WHAT IS EXPECTED:
Filter these entries, keeping only lines that hold the word "sphinxthebibliography".

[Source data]
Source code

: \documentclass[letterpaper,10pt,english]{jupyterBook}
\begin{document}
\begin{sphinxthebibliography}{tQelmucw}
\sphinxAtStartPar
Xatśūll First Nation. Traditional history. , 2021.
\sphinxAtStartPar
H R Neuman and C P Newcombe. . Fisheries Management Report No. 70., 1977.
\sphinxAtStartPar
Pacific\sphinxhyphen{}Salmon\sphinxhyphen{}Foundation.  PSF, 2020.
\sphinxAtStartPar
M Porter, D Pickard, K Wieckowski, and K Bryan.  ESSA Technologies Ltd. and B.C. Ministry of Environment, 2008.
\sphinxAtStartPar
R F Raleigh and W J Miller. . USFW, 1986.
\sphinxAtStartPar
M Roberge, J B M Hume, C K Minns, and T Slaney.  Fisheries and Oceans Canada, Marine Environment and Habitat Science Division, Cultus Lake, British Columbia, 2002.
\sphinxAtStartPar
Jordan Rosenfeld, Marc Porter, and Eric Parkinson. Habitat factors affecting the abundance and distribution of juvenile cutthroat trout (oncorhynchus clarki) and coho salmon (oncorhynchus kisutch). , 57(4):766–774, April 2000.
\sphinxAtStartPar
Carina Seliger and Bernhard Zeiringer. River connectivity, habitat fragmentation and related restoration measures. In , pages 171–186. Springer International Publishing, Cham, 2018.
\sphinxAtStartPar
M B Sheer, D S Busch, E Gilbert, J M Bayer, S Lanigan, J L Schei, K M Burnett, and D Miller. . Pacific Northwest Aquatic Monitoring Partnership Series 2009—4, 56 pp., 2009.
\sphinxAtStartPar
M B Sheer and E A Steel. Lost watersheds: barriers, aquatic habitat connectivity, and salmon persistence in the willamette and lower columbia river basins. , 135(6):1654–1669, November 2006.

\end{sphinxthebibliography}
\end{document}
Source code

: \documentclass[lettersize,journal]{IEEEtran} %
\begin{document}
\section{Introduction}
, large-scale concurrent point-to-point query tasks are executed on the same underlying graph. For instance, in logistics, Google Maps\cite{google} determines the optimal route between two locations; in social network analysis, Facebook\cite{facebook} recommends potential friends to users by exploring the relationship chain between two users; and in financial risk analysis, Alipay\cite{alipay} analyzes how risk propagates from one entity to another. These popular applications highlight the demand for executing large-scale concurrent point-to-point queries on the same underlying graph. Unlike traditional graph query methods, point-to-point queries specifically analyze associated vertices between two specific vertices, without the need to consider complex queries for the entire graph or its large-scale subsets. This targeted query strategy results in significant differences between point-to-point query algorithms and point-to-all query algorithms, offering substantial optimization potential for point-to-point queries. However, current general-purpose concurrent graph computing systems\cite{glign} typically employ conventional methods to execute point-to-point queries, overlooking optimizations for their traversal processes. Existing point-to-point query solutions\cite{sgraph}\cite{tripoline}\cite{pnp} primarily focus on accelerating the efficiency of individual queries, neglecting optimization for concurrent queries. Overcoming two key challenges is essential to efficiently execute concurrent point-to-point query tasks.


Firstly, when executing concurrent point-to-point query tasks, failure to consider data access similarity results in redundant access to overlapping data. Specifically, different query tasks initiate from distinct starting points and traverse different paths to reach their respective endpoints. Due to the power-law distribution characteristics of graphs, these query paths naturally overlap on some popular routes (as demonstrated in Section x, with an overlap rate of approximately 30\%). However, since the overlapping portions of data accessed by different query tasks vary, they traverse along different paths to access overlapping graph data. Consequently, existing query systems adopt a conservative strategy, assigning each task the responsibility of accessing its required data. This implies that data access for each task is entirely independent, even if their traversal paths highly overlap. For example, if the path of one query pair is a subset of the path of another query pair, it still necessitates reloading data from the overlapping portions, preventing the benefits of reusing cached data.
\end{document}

TASK OUTPUT:
\begin{sphinxthebibliography}{tQelmucw}
\end{sphinxthebibliography}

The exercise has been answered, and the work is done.